Strategi inilah yang membuat Engkos tak kehilangan pelanggan. Pernah seorang pemusik asing memintanya membuat gitar yang papan jari (fingerboard) dan kepala tangkai (headstock)-nya dilapisi kulit kerang. Meski sulit, Engkos menyanggupinya. Butuh satu bulan untuk merampungkan pesanan unik itu.

Tak sedikit gitaris ngetop yang kesengsem sentuhan personal gaya Engkos ini, di antaranya Dewa Budjana dan Roy Boomerang. Roy bahkan pernah meminta Engkos membuatkan dia empat jenis gitar berbeda sekaligus.

Sementara gitar ”pabrikan” terbuat dari rangka kayu dan tripleks, semua gitar keluaran ReBORN menggunakan kayu utuh, Indian rosewood, yang diimpor dari Kanada, Amerika, atau Jerman. ”Kayu ini memiliki serat yang rapat sehingga suara gitar prima, tidak melempem,” kata Engkos.

Cara yang sama juga dipilih Muhammad Satria Nugroho, 27 tahun, pembuat gitar bermerek Stranough di Bandung.
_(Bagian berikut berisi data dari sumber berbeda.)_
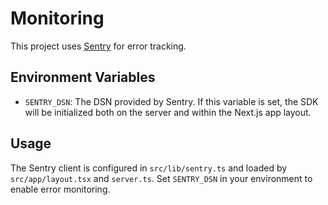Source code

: # Monitoring

This project uses [Sentry](https://sentry.io/) for error tracking.

## Environment Variables

- `SENTRY_DSN`: The DSN provided by Sentry. If this variable is set, the SDK
  will be initialized both on the server and within the Next.js app layout.

## Usage

The Sentry client is configured in `src/lib/sentry.ts` and loaded by
`src/app/layout.tsx` and `server.ts`. Set `SENTRY_DSN` in your environment to
enable error monitoring.
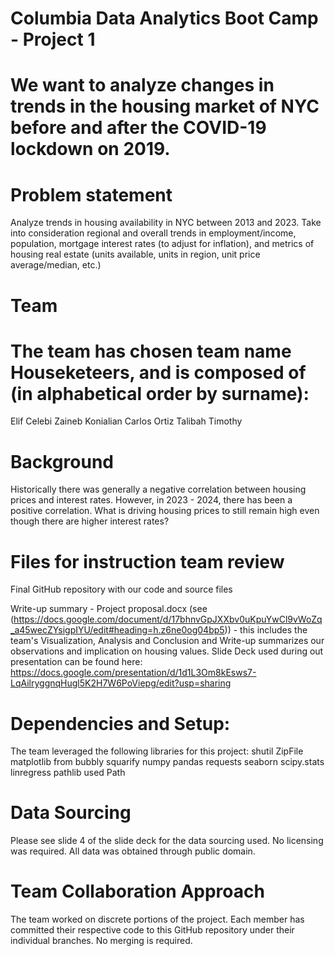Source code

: # Columbia Data Analytics Boot Camp - Project 1
# We want to analyze changes in trends in the housing market of NYC before and after the COVID-19 lockdown on 2019.

# Problem statement
Analyze trends in housing availability in NYC between 2013 and 2023. Take into consideration regional and overall trends in employment/income, population, mortgage interest rates (to adjust for inflation), and metrics of housing real estate (units available, units in region, unit price average/median, etc.)

# Team
# The team has chosen team name Houseketeers, and is composed of (in alphabetical order by surname):

Elif Celebi
Zaineb Konialian
Carlos Ortiz
Talibah Timothy

# Background
Historically there was generally a negative correlation between housing prices and interest rates. However, in 2023 - 2024, there has been a positive correlation. What is driving housing prices to still remain high even though there are higher interest rates?

# Files for instruction team review
Final GitHub repository with our code and source files

Write-up summary - Project proposal.docx (see (https://docs.google.com/document/d/17bhnvGpJXXbv0uKpuYwCl9vWoZq_a45wecZYsigpIYU/edit#heading=h.z6ne0og04bp5)) - this includes the team's Visualization, Analysis and Conclusion and Write-up summarizes our observations and implication on housing values.
Slide Deck used during out presentation can be found here: https://docs.google.com/presentation/d/1d1L3Om8kEsws7-LqAilryggnqHugl5K2H7W6PoViepg/edit?usp=sharing

# Dependencies and Setup:
The team leveraged the following libraries for this project: shutil ZipFile matplotlib from bubbly squarify numpy pandas requests seaborn scipy.stats linregress pathlib used Path

# Data Sourcing
Please see slide 4 of the slide deck for the data sourcing used. No licensing was required. All data was obtained through public domain.

# Team Collaboration Approach
The team worked on discrete portions of the project. Each member has committed their respective code to this GitHub repository under their individual branches. No merging is required.

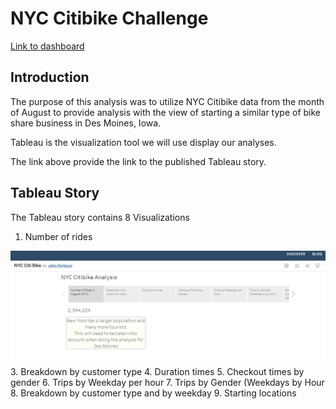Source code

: # NYC Citibike Challenge

[Link to dashboard](https://public.tableau.com/app/profile/john.fortucci/viz/NYCCitiBike_16520740038970/NYCCitibike?publish=yes
 "Link to dashboard")


## Introduction

The purpose of this analysis was to utilize NYC Citibike data from the month of August to provide analysis with the view of starting a similar type of bike share business in Des Moines, Iowa. 

Tableau is the visualization tool we will use display our analyses.

The link above provide the link to the published Tableau story.

## Tableau Story

The Tableau story contains 8 Visualizations

1. Number of rides


![Fileter Live Image](/resources/Story_S1.PNG)
3. Breakdown by customer type
4. Duration times
5. Checkout times by gender
6. Trips by Weekday per hour
7. Trips by Gender (Weekdays by Hour
8. Breakdown by customer type and by weekday
9. Starting locations
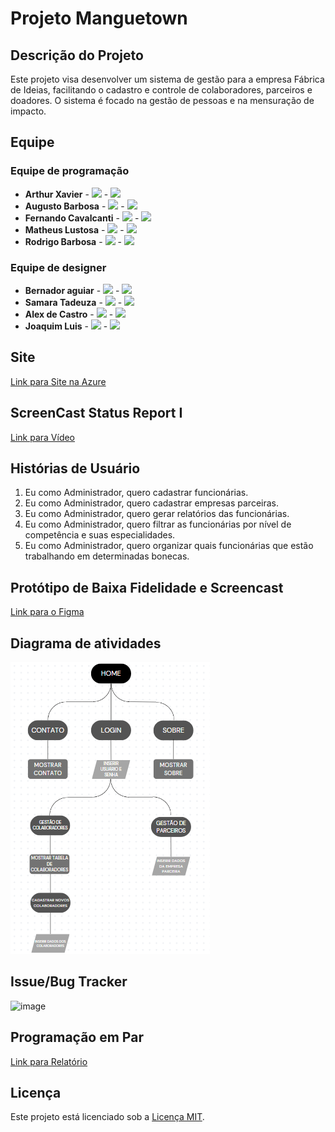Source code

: # Projeto Manguetown

## Descrição do Projeto

Este projeto visa desenvolver um sistema de gestão para a empresa Fábrica de Ideias, facilitando o cadastro e controle de colaboradores, parceiros e doadores. O sistema é focado na gestão de pessoas e na mensuração de impacto.

## Equipe 

### Equipe de programação

- **Arthur Xavier** - <a href="mailto:axrm@cesar.school"><img src="https://github.com/user-attachments/assets/d910e050-b74b-4dfd-9c58-bd3e6be60e8b" width="25"></a> - <a href="https://www.linkedin.com/in/arthur-xavier-143389304?utm_source=share&utm_campaign=share_via&utm_content=profile&utm_medium=android_app "><img src="https://upload.wikimedia.org/wikipedia/commons/c/ca/LinkedIn_logo_initials.png" width="20"></a>
- **Augusto Barbosa** - <a href="mailto:abc4@cesar.school"><img src="https://github.com/user-attachments/assets/d910e050-b74b-4dfd-9c58-bd3e6be60e8b" width="25"></a> - <a href="https://br.linkedin.com/in/augusto-barbosa-90550b2b8"><img src="https://upload.wikimedia.org/wikipedia/commons/c/ca/LinkedIn_logo_initials.png" width="20"></a>
- **Fernando Cavalcanti** - <a href="mailto:fafhcavalcanti@gmail.com"><img src="https://github.com/user-attachments/assets/d910e050-b74b-4dfd-9c58-bd3e6be60e8b" width="25"></a> - <a href="https://www.linkedin.com/in/fernando-augusto-cavalcanti/"><img src="https://upload.wikimedia.org/wikipedia/commons/c/ca/LinkedIn_logo_initials.png" width="20"></a>
- **Matheus Lustosa** - <a href="mailto:mclc3@cesar.school"><img src="https://github.com/user-attachments/assets/d910e050-b74b-4dfd-9c58-bd3e6be60e8b" width="25"></a> - <a href="https://www.linkedin.com/in/matheus-lustosa-827010242/"><img src="https://upload.wikimedia.org/wikipedia/commons/c/ca/LinkedIn_logo_initials.png" width="20"></a>
- **Rodrigo Barbosa** - <a href="mailto:rsb2@cesar.school"><img src="https://github.com/user-attachments/assets/d910e050-b74b-4dfd-9c58-bd3e6be60e8b" width="25"></a> - <a href="
https://www.linkedin.com/in/rodrigo-souza-28682b2b7?utm_source=share&utm_campaign=share_via&utm_content=profile&utm_medium=android_app "><img src="https://upload.wikimedia.org/wikipedia/commons/c/ca/LinkedIn_logo_initials.png" width="20"></a>

### Equipe de designer

- **Bernador aguiar** - <a href="mailto:bernardoaguiartb@gmail.com"><img src="https://github.com/user-attachments/assets/d910e050-b74b-4dfd-9c58-bd3e6be60e8b" width="25"></a> - <a href="https://www.linkedin.com/in/bernardo-aguiar-tavares-barbosa-971827298?utm_source=share&utm_campaign=share_via&utm_content=profile&utm_medium=ios_app"><img src="https://upload.wikimedia.org/wikipedia/commons/c/ca/LinkedIn_logo_initials.png" width="20"></a>
- **Samara Tadeuza** - <a href="mailto:stcs@cesar.school"><img src="https://github.com/user-attachments/assets/d910e050-b74b-4dfd-9c58-bd3e6be60e8b" width="25"></a> - <a href="https://www.linkedin.com/in/samara-tadeuza-1aa691326?utm_source=share&utm_campaign=share_via&utm_content=profile&utm_medium=ios_app"><img src="https://upload.wikimedia.org/wikipedia/commons/c/ca/LinkedIn_logo_initials.png" width="20"></a>
- **Alex de Castro** - <a href="mailto:mulatinho.l3x@gmail.com"><img src="https://github.com/user-attachments/assets/d910e050-b74b-4dfd-9c58-bd3e6be60e8b" width="25"></a> - <a href=""><img src="https://upload.wikimedia.org/wikipedia/commons/c/ca/LinkedIn_logo_initials.png" width="20"></a>
- **Joaquim Luis** - <a href="mailto:joca.luis.34@gmail.com"><img src="https://github.com/user-attachments/assets/d910e050-b74b-4dfd-9c58-bd3e6be60e8b" width="25"></a> - <a href=""><img src="https://upload.wikimedia.org/wikipedia/commons/c/ca/LinkedIn_logo_initials.png" width="20"></a>


## Site

[Link para Site na Azure](https://projetomanguetown-app.azurewebsites.net)

## ScreenCast Status Report I

[Link para Vídeo](https://drive.google.com/file/d/1Z4u-yTMqXnzyEcWS6G3T0wl56bjRIl3I/view?usp=drive_link)

## Histórias de Usuário

1) Eu como Administrador, quero cadastrar funcionárias.
2) Eu como Administrador, quero cadastrar empresas parceiras.
3) Eu como Administrador, quero gerar relatórios das funcionárias.
4) Eu como Administrador, quero filtrar as funcionárias por nível de competência e suas especialidades.
5) Eu como Administrador, quero organizar quais funcionárias que estão trabalhando em determinadas bonecas.

## Protótipo de Baixa Fidelidade e Screencast

[Link para o Figma](https://www.figma.com/design/47pvZkXQXwdE2BK5Y1Arzw/Projeto-Manguetown---Prot%C3%B3tipo-Lo-fi?node-id=0-1&node-type=canvas&m=dev)

## Diagrama de atividades

![Diagrama](imgs/Diagrama_SR1(1).png)

## Issue/Bug Tracker

![image](https://github.com/user-attachments/assets/42136493-7eb4-4e1f-bc0e-8be5dc5dca12)

## Programação em Par

[Link para Relatório](https://docs.google.com/document/d/1bJ28rsjSY_FdqGxVNHs0ot6ZN-0Gbj7lA_PNhx_C1MQ/edit)

## Licença

Este projeto está licenciado sob a [Licença MIT](LICENSE).
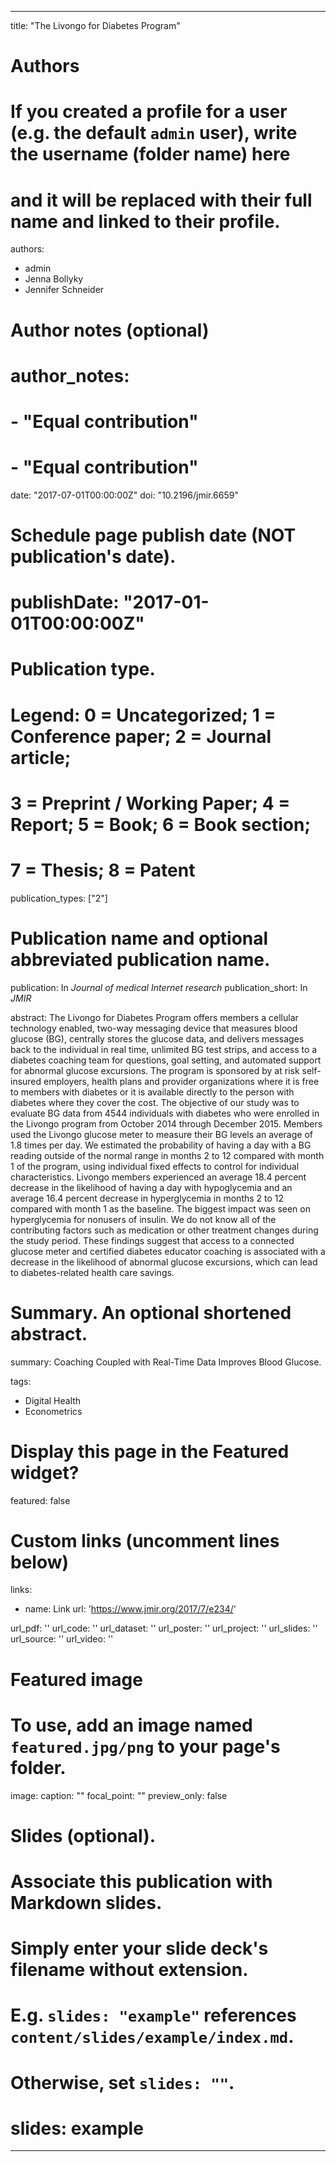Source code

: 
---
title: "The Livongo for Diabetes Program"

# Authors
# If you created a profile for a user (e.g. the default `admin` user), write the username (folder name) here 
# and it will be replaced with their full name and linked to their profile.
authors:
- admin
- Jenna Bollyky
- Jennifer Schneider

# Author notes (optional)
# author_notes:
# - "Equal contribution"
# - "Equal contribution"

date: "2017-07-01T00:00:00Z"
doi: "10.2196/jmir.6659"

# Schedule page publish date (NOT publication's date).
# publishDate: "2017-01-01T00:00:00Z"

# Publication type.
# Legend: 0 = Uncategorized; 1 = Conference paper; 2 = Journal article;
# 3 = Preprint / Working Paper; 4 = Report; 5 = Book; 6 = Book section;
# 7 = Thesis; 8 = Patent
publication_types: ["2"]

# Publication name and optional abbreviated publication name.
publication: In *Journal of medical Internet research*
publication_short: In *JMIR*

abstract: The Livongo for Diabetes Program offers members a cellular technology enabled, two-way messaging device that measures blood glucose (BG), centrally stores the glucose data, and delivers messages back to the individual in real time, unlimited BG test strips, and access to a diabetes coaching team for questions, goal setting, and automated support for abnormal glucose excursions. The program is sponsored by at risk self-insured employers, health plans and provider organizations where it is free to members with diabetes or it is available directly to the person with diabetes where they cover the cost. The objective of our study was to evaluate BG data from 4544 individuals with diabetes who were enrolled in the Livongo program from October 2014 through December 2015. Members used the Livongo glucose meter to measure their BG levels an average of 1.8 times per day. We estimated the probability of having a day with a BG reading outside of the normal range in months 2 to 12 compared with month 1 of the program, using individual fixed effects to control for individual characteristics. Livongo members experienced an average 18.4 percent decrease in the likelihood of having a day with hypoglycemia and an average 16.4 percent decrease in hyperglycemia in months 2 to 12 compared with month 1 as the baseline. The biggest impact was seen on hyperglycemia for nonusers of insulin. We do not know all of the contributing factors such as medication or other treatment changes during the study period. These findings suggest that access to a connected glucose meter and certified diabetes educator coaching is associated with a decrease in the likelihood of abnormal glucose excursions, which can lead to diabetes-related health care savings.

# Summary. An optional shortened abstract.
summary: Coaching Coupled with Real-Time Data Improves Blood Glucose.

tags: 
- Digital Health
- Econometrics

# Display this page in the Featured widget?
featured: false

# Custom links (uncomment lines below)
links:
 - name: Link
   url: 'https://www.jmir.org/2017/7/e234/'

url_pdf: ''
url_code: ''
url_dataset: ''
url_poster: ''
url_project: ''
url_slides: ''
url_source: ''
url_video: ''

# Featured image
# To use, add an image named `featured.jpg/png` to your page's folder. 
image:
  caption: ""
  focal_point: ""
  preview_only: false


# Slides (optional).
#   Associate this publication with Markdown slides.
#   Simply enter your slide deck's filename without extension.
#   E.g. `slides: "example"` references `content/slides/example/index.md`.
#   Otherwise, set `slides: ""`.
# slides: example
---

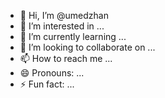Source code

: - 👋 Hi, I’m @umedzhan
- 👀 I’m interested in ...
- 🌱 I’m currently learning ...
- 💞️ I’m looking to collaborate on ...
- 📫 How to reach me ...
- 😄 Pronouns: ...
- ⚡ Fun fact: ...

<!---
umedzhan/umedzhan is a ✨ special ✨ repository because its `README.md` (this file) appears on your GitHub profile.
You can click the Preview link to take a look at your changes.
--->
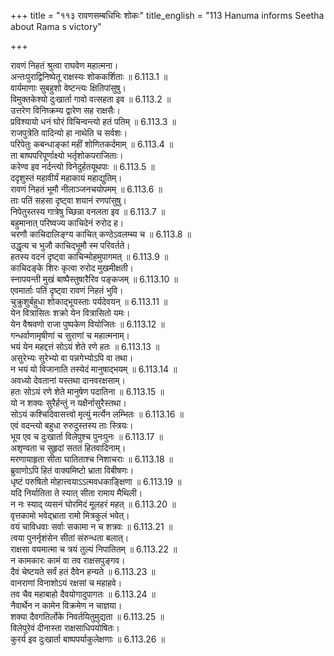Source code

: +++
title = "११३ रावणसम्बधिभिः शोकः"
title_english = "113 Hanuma informs Seetha about Rama s victory"

+++


  
रावणं निहतं श्रुत्वा राघवेण महात्मना।  
अन्तःपुराद्विनिष्पेतू राक्षस्यः शोककर्शिताः ॥ 6.113.1 ॥   
वार्यमाणाः सुबहुशो वेष्टन्त्यः क्षितिपांसुषु।  
विमुक्तकेश्यो दुःखार्ता गावो वत्सहता इव ॥ 6.113.2 ॥   
उत्तरेण विनिष्क्रम्य द्वारेण सह राक्षसैः।  
प्रविश्यायो धनं घोरं विचिन्वन्त्यो हतं पतिम् ॥ 6.113.3 ॥   
राजपुत्रेति वादिन्यो हा नाथेति च सर्वशः।  
परिपेतुः कबन्धाङ्कां महीं शोणितकर्दमाम् ॥ 6.113.4 ॥   
ता बाष्पपरिपूर्णाक्ष्यो भर्तृशोकपराजिताः।  
करेण्व इव नर्दन्त्यो विनेदुर्हतयूथपाः ॥ 6.113.5 ॥   
ददृशुस्तं महावीर्यं महाकायं महाद्युतिम्।  
रावणं निहतं भूमौ नीलाञ्जनचयोपमम् ॥ 6.113.6 ॥   
ताः पतिं सहसा दृष्ट्वा शयानं रणपांसुषु।  
निपेतुस्तस्य गात्रेषु च्छिन्ना वनलता इव ॥ 6.113.7 ॥   
बहुमानात् परिष्वज्य काचिदेनं रुरोद ह।  
चरणौ काचिदालिङ्ग्य काचित् कण्ठेऽवलम्ब्य च ॥ 6.113.8 ॥   
उद्धृत्य च भुजौ काचिद्भूमौ स्म परिवर्तते।  
हतस्य वदनं दृष्ट्वा काचिन्मोहमुपागमत् ॥ 6.113.9 ॥   
काचिदङ्के शिरः कृत्वा रुरोद मुखमीक्षती।  
स्नापयन्ती मुखं बाष्पैस्तुषारैरिव पङ्कजम् ॥ 6.113.10 ॥   
एवमार्ताः पतिं दृष्ट्वा रावणं निहतं भुवि।  
चुक्रुशुर्बहुधा शोकाद्भूयस्ताः पर्यदेवयन् ॥ 6.113.11 ॥   
येन वित्रासितः शक्रो येन वित्रासितो यमः।  
येन वैश्रवणो राजा पुष्पकेण वियोजितः ॥ 6.113.12 ॥   
गन्धर्वाणामृषीणां च सुराणां च महात्मनाम्।  
भयं येन महद्दत्तं सोऽयं शेते रणे हतः ॥ 6.113.13 ॥   
असुरेभ्यः सुरेभ्यो वा पन्नगेभ्योऽपि वा तथा।  
न भयं यो विजानाति तस्येदं मानुषाद्भयम् ॥ 6.113.14 ॥   
अवध्यो देवतानां यस्तथा दानवरक्षसाम्।  
हतः सोऽयं रणे शेते मानुषेण पदातिना ॥ 6.113.15 ॥   
यो न शक्यः सुरैर्हन्तुं न यक्षैर्नासुरैस्तथा।  
सोऽयं कश्चिदिवासत्त्वो मृत्युं मर्त्येन लम्भितः ॥ 6.113.16 ॥   
एवं वदन्त्यो बहुधा रुरुदुस्तस्य ताः स्त्रियः।  
भूय एव च दुःखार्ता विलेपुश्च पुनःपुनः ॥ 6.113.17 ॥   
अशृण्वता च सुहृदां सततं हितवादिनाम्।  
मरणायाहृता सीता घातिताश्च निशाचराः ॥ 6.113.18 ॥   
ब्रुवाणोऽपि हितं वाक्यमिष्टो भ्राता विबीषणः।  
धृष्टं परुषितो मोहात्त्वयाऽऽत्मवधकाङ्क्षिणा ॥ 6.113.19 ॥   
यदि निर्यातिता ते स्यात् सीता रामाय मैथिली।  
न नः स्याद् व्यसनं घोरमिदं मूलहरं महत् ॥ 6.113.20 ॥   
वृत्तकामो भवेद्भ्राता रामो मित्रकुलं भवेत्।  
वयं चाविधवाः सर्वाः सकामा न च शत्रवः ॥ 6.113.21 ॥   
त्वया पुनर्नृशंसेन सीतां संरुन्धता बलात्।  
राक्षसा वयमात्मा च त्रयं तुल्यं निपातितम् ॥ 6.113.22 ॥   
न कामकारः कामं वा तव राक्षसपुङ्गव।  
दैवं चेष्टयते सर्वं हतं दैवेन हन्यते ॥ 6.113.23 ॥   
वानराणां विनाशोऽयं रक्षसां च महाहवे।  
तव चैव महाबाहो दैवयोगादुपागतः ॥ 6.113.24 ॥   
नैवार्थेन न कामेन विक्रमेण न चाज्ञया।  
शक्या दैवगतिर्लोके निवर्तयितुमुद्यता ॥ 6.113.25 ॥   
विलेपुरेवं दीनास्ता राक्षसाधिपयोषितः।  
कुरर्य इव दुःखार्ता बाष्पपर्याकुलेक्षणाः ॥ 6.113.26 ॥   
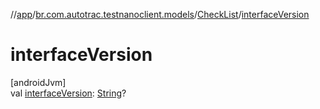 //[app](../../../index.md)/[br.com.autotrac.testnanoclient.models](../index.md)/[CheckList](index.md)/[interfaceVersion](interface-version.md)

# interfaceVersion

[androidJvm]\
val [interfaceVersion](interface-version.md): [String](https://kotlinlang.org/api/latest/jvm/stdlib/kotlin/-string/index.html)?
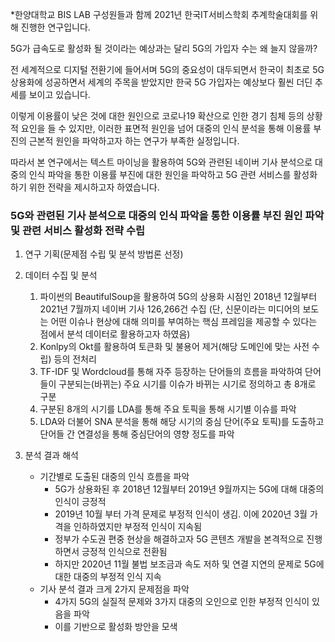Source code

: *한양대학교 BIS LAB 구성원들과 함께 2021년 한국IT서비스학회 추계학술대회를 위해 진행한 연구입니다.

5G가 급속도로 활성화 될 것이라는 예상과는 달리 5G의 가입자 수는 왜 늘지 않을까?

전 세계적으로 디지털 전환기에 들어서며 5G의 중요성이 대두되면서 한국이 최초로 5G 상용화에 성공하면서 세계의 주목을 받았지만 한국 5G 가입자는 예상보다 훨씬 더딘 추세를 보이고 있습니다.

이렇게 이용률이 낮은 것에 대한 원인으로 코로나19 확산으로 인한 경기 침체 등의 상황적 요인을 들 수 있지만, 이러한 표면적 원인을 넘어 대중의 인식 분석을 통해 이용률 부진의 근본적 원인을 파악하고자 하는 연구가 부족한 실정입니다.

따라서 본 연구에서는 텍스트 마이닝을 활용하여 5G와 관련된 네이버 기사 분석으로 대중의 인식 파악을 통한 이용률 부진에 대한 원인을 파악하고 5G 관련 서비스를 활성화 하기 위한 전략을 제시하고자 하였습니다.

### 5G와 관련된 기사 분석으로 대중의 인식 파악을 통한 이용률 부진 원인 파악 및 관련 서비스 활성화 전략 수립

1. 연구 기획(문제점 수립 및 분석 방법론 선정)
2. 데이터 수집 및 분석
    1. 파이썬의 BeautifulSoup을 활용하여 5G의 상용화 시점인 2018년 12월부터 2021년 7월까지 네이버 기사 126,266건 수집
    (단, 신문이라는 미디어의 보도는 어떤 이슈나 현상에 대해 의미를 부여하는 핵심 프레임을 제공할 수 있다는 점에서 분석 데이터로 활용하고자 하였음)
    2. Konlpy의 Okt를 활용하여 토큰화 및 불용어 제거(해당 도메인에 맞는 사전 수립) 등의 전처리
    3. TF-IDF 및 Wordcloud를 통해 자주 등장하는 단어들의 흐름을 파악하여 단어들이 구분되는(바뀌는) 주요 시기를 이슈가 바뀌는 시기로 정의하고 총 8개로 구분
    4. 구분된 8개의 시기를 LDA를 통해 주요 토픽을 통해 시기별 이슈를 파악
    5. LDA와 더불어 SNA 분석을 통해 해당 시기의 중심 단어(주요 토픽)를 도출하고 단어들 간 연결성을 통해 중심단어의 영향 정도를 파악
 
3. 분석 결과 해석
    - 기간별로 도출된 대중의 인식 흐름을 파악
        - 5G가 상용화된 후 2018년 12월부터 2019년 9월까지는 5G에 대해 대중의 인식이 긍정적
        - 2019년 10월 부터 가격 문제로 부정적 인식이 생김. 이에  2020년 3월 가격을 인하하였지만 부정적 인식이 지속됨
        - 정부가 수도권 편중 현상을 해결하고자 5G 콘텐츠 개발을 본격적으로 진행하면서 긍정적 인식으로 전환됨
        - 하지만 2020년 11월 불법 보조금과 속도 저하 및 연결 지연의 문제로 5G에 대한 대중의 부정적 인식 지속
    - 기사 분석 결과 크게 2가지 문제점을 파악
        - 4가지 5G의 실질적 문제와 3가지 대중의 오인으로 인한 부정적 인식이 있음을 파악
        - 이를 기반으로 활성화 방안을 모색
Perajin yang akrab disapa Hanung ini hanya menggunakan lima jenis kayu pilihan untuk gitar buatannya: mahoni Jawa, flamed maple, white ash, rosewood, dan alder dari Kanada. ”Banyak pelanggan dalam negeri alergi kayu lokal, padahal pemesan dari luar lebih suka mahoni,” katanya seraya terbahak.

Hanung, yang April lalu mendapat penghargaan Dji Sam Soe Award sebagai pengusaha muda terbaik, memulai bengkelnya pada 2004. Tidak seperti Engkos, yang hanya berfokus pada pelanggan premium, Hanung melayani pesanan dalam jumlah banyak. Dia, misalnya, memasok seratus gitar ”kosongan”—cuma badan gitar tanpa komponen lain—setiap bulan untuk perusahaan gitar Belanda.

Pada mulanya, usaha Hanung berjalan seret. Namun, begitu Stranough Guitar Builder & Music Instrument mulai menjamah pemasaran lewat Internet, pelanggan berdatangan. Usaha Hanung pun maju pesat walau jagat luthier Bandung telah diisi nama-nama beken, seperti Genta, Aristone, juga Secco. Stranough antara lain jadi ”pegangan” Beng-beng, Trisno, dan Yuki (Pas Band), Yuke (Dewa), Stevie (Andra & The Backbone), Otonk (Koil), Baron (Baron Soulmate), dan Pongki (Jikustik).

Kini, dengan 27 karyawan, dalam sebulan Hanung bisa melayani 100-an order perbaikan dan modifikasi gitar serta membuat 200-an sarung dan kotak gitar. Selain melayani permintaan dari Belanda, dia masih mengerjakan pesanan premium 25-30 unit gitar Stranough setiap bulan dengan harga Rp 1,5-10 juta. Pesanan kadang juga datang dari Singapura dan Australia. Tak aneh, sejak 2007, omzet bengkel gitar yang terletak di Jalan Surapati, Bandung, ini sudah di atas Rp 3 miliar.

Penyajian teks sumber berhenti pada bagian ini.